Seventy-five percent of refugees in southwestern Uganda are from the nearby Democratic Republic of Congo. Rape is often used as a weapon of war in the DRC. The country is considered one of the most dangerous places in the world to be a woman.
The UNCHR has found that poverty and high unemployment rates among refugees make women more likely to be targets of rape.
Philbert Murungi of the American Refugee Committee works with rape victims. He says even a woman’s day-to-day activities can put her at risk.
“Some of them are attacked on their way toward the water point. Some of them are attacked on their way towards collecting firewood for fuel and domestic use.”
He says women can suffer both social and physical harm from rape. He says the blame that is placed on rape victims can be crushing. The victims often are rejected by their families and blamed by their communities.
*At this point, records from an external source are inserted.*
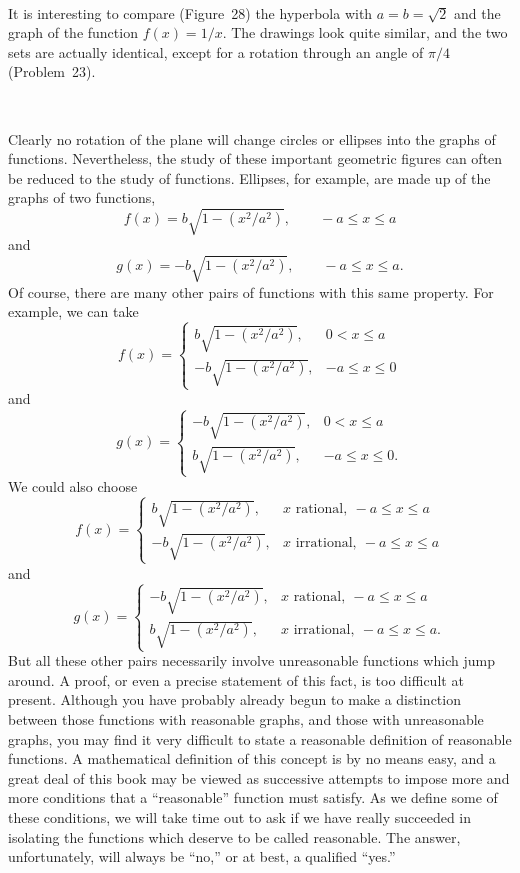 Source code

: \begin{center}
\\[0.6em]
\end{center}

It is interesting to compare (Figure~28) the hyperbola with $a=b=\sqrt{2}$ and
the graph of the function $f(x)=1/x$. The drawings look quite similar, and the
two sets are actually identical, except for a rotation through an angle of
$\pi/4$ (Problem~23).

\begin{center}
\\[0.6em]
\end{center}

Clearly no rotation of the plane will change circles or ellipses into the
graphs of functions. Nevertheless, the study of these important geometric
figures can often be reduced to the study of functions. Ellipses, for example,
are made up of the graphs of two functions,
\[
f(x)=b\sqrt{1-(x^2/a^2)},\qquad -a\leq x\leq a
\]
and
\[
g(x)=-b\sqrt{1-(x^2/a^2)},\qquad -a\leq x\leq a.
\]
Of course, there are many other pairs of functions with this same property.
For example, we can take
\[
f(x)=\begin{cases}
b\sqrt{1-(x^2/a^2)}, & 0<x\leq a\\
-b\sqrt{1-(x^2/a^2)}, & -a\leq x\leq 0
\end{cases}
\]
and
\[
g(x)=\begin{cases}
-b\sqrt{1-(x^2/a^2)}, & 0<x\leq a\\
b\sqrt{1-(x^2/a^2)}, & -a\leq x\leq 0.
\end{cases}
\]
We could also choose
\[
f(x)=\begin{cases}
b\sqrt{1-(x^2/a^2)}, & x\text{ rational},\ -a\leq x\leq a\\
-b\sqrt{1-(x^2/a^2)}, & x\text{ irrational},\ -a\leq x\leq a
\end{cases}
\]
and
\[
g(x)=\begin{cases}
-b\sqrt{1-(x^2/a^2)}, & x\text{ rational},\ -a\leq x\leq a\\
b\sqrt{1-(x^2/a^2)}, & x\text{ irrational},\ -a\leq x\leq a.
\end{cases}
\]
But all these other pairs necessarily involve unreasonable functions which jump
around. A proof, or even a precise statement of this fact, is too difficult at
present. Although you have probably already begun to make a distinction between
those functions with reasonable graphs, and those with unreasonable graphs, you
may find it very difficult to state a reasonable definition of reasonable
functions. A mathematical definition of this concept is by no means easy, and a
great deal of this book may be viewed as successive attempts to impose more and
more conditions that a ``reasonable'' function must satisfy. As we define some
of these conditions, we will take time out to ask if we have really succeeded
in isolating the functions which deserve to be called reasonable. The answer,
unfortunately, will always be ``no,'' or at best, a qualified ``yes.''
Mr. Murungi says there are what are called “safe houses” available for rape victims. He hopes that these places and the mobile courts will make it easier for women to report rape. But he adds that if they are unwilling to do so, there is only so much any court can do.
The mobile court can offer only so much help. Lucy Beck says more than 70 percent of rapes among Congolese refugees happened in the DRC. She says that makes it almost impossible to try the suspected attackers in Uganda.
For these women, justice may always remain out of reach.
And that’s our program for today.
I’m Christopher Cruise reporting from VOA Learning English headquarters in Washington.